Voici quelques points à considérer pour analyser les risques de malveillance interne en environnement Cloud :

  • En fonction du type de service (IaaS, PaaS ou SaaS), quels sont les types d’accès disponibles et leur niveau de privilèges (simple utilisateur jusqu’à administrateur avec tous les droits).
  • Quels sont les comptes sous la responsabilité du Cloud Provider, du client et d’éventuels prestataires (Cloud brokers, prestataires du client et du Cloud Provider).
  • Quel est le niveau de virtualisation des systèmes en gardant à l’esprit qu’un administrateur d’un hyperviseur a la maitrise technique des systèmes d’exploitation sous-jacents.
  • Comment sont définis les accès réseaux de l’entreprise vers son service Cloud? accès depuis n’importe quel point d’Internet, accès limité à son réseau d’entreprise, entre son data center et un Cloud privé?

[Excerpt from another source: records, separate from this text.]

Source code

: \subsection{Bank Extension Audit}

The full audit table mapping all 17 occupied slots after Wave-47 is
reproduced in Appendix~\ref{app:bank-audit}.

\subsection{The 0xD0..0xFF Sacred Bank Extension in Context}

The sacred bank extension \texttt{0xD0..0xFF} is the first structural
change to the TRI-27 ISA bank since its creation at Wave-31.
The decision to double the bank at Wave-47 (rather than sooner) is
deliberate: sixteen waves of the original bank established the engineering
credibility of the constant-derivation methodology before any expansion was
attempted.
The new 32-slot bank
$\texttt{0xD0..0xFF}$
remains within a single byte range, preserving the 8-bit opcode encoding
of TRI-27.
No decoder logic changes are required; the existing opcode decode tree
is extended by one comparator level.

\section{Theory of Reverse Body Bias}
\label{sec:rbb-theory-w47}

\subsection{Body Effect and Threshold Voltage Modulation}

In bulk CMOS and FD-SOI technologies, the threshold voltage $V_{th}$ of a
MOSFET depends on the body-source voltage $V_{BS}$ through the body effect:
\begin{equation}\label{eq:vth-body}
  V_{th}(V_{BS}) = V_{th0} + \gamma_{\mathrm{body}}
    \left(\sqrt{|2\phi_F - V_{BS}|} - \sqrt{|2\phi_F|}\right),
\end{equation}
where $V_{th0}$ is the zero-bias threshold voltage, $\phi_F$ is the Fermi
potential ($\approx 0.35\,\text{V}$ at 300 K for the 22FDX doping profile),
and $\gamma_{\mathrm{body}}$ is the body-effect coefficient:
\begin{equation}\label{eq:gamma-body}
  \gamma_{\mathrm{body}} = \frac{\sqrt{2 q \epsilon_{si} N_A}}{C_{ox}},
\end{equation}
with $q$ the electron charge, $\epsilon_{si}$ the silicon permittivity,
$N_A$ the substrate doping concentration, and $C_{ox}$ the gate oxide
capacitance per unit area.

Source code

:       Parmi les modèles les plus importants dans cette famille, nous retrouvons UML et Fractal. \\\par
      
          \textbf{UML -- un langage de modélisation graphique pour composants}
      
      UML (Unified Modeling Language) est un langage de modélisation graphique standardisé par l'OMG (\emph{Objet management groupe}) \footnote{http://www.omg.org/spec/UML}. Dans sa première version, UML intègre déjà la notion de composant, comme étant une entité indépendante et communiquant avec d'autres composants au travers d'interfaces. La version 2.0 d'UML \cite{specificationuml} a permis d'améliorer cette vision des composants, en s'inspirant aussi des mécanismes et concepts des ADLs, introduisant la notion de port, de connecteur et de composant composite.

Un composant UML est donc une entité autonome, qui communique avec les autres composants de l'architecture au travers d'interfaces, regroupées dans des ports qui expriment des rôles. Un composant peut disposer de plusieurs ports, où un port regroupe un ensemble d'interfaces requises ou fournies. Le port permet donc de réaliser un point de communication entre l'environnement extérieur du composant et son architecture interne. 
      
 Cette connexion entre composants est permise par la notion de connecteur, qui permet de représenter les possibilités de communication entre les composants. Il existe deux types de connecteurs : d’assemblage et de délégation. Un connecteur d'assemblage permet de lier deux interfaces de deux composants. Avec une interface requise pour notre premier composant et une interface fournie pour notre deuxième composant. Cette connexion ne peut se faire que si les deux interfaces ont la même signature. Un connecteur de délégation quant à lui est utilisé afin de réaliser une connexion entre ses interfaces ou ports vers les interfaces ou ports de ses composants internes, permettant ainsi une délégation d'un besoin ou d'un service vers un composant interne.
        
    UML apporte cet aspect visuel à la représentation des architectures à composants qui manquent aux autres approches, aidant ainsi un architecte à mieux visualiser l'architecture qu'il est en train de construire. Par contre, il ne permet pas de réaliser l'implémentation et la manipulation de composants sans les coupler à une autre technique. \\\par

Pour mener à bien cette analyse, il est fondamental de connaître les données et les processus à protéger ainsi que leur sensibilité. Par exemple, les risques sont de nature très différente entre l’environnement de développement d’une startup en mode PaaS, une application de gestion des ressources humaines en mode SaaS ou l’archivage de données médicales en mode IaaS. Une fois cette analyse de risque finalisée, des mesures de sécurité sont sélectionnées. Voici quelques exemples de mesures à mettre en place par le fournisseur, le broker ou le client final en fonction des types de service Cloud.

Prévention

  • Définir rigoureusement le processus de gestion des accès : depuis l’arrivée d’un collaborateur jusqu’à son départ en n’oubliant pas d’inclure les changements de fonction (retrait des anciens droits et allocation des nouveaux droits). Intégrer la gestion des comptes affectés aux informaticiens et aux applications. Il peut être judicieux, pour éviter plusieurs processus, de se reposer sur l’annuaire interne de l’entreprise avec des mécanismes de fédération d’identités (utilisant le protocole SAML par exemple).
  • Adopter le principe du moindre-privilège pour chaque accès (c’est-à-dire le strict nécessaire et pas plus) pour tous les types de comptes (utilisateurs simples ou privilégiés, administrateurs applicatifs et systèmes, comptes de services utilisés par d’autres applications, interfaces entre le SI de l’entreprise et son fournisseur Cloud).
  • Mettre en œuvre une séparation des tâches, en particulier pour les opérations les plus sensibles. Par exemple, imposer que l’export d’une base de données client ne puisse se faire qu’avec la validation de deux responsables.
  • Tracer les actions sensibles sur les systèmes et imposer la conservation sécurisée des logs sur un serveur central accessible en lecture seule.

Détection

  • Mettre en place un système d’alerte en cas d’accès pouvant être le signe d’un événement anormal. Par exemple, superviser les boîtes de messagerie électronique d’utilisateurs sensibles avec envoi d’alerte en cas d’ouverture par le compte d’administration du serveur de messagerie.
  • Contrôler régulièrement l’intégrité des fichiers sensibles. Par exemple, signer électroniquement un fichier source afin de détecter une modification illicite du code.
  • Auditer et contrôler régulièrement son système d’information en comparant l’état d’un système en termes d’accès et les autorisations accordées par le propriétaire de la donnée. Par exemple, dans le cadre d’un ERP en mode SaaS, faire le lien entre les droits autorisés par le responsable de la comptabilité, les droits constatés sur le système et les opérations effectuées sur le dernier mois.

Réaction

  • En cas de doute, être en mesure de mener une investigation poussée sur un système informatique, afin de qualifier un événement suspect. En cas de malveillance avérée qui nécessiterait une procédure légale, il faut collecter des éléments de preuves qui pourront alimenter le dossier.
  • Avoir les moyens de réagir aux requêtes administratives ou judiciaires nécessitant des accès à la configuration des systèmes ou à des données. En France par exemple des autorités comme la CNIL ou l’AMF peuvent à l’occasion d’un contrôle requérir l’accès à des fichiers de configuration ou à des données utilisateurs. Le client Cloud doit être en mesure de donner suite à ces requêtes.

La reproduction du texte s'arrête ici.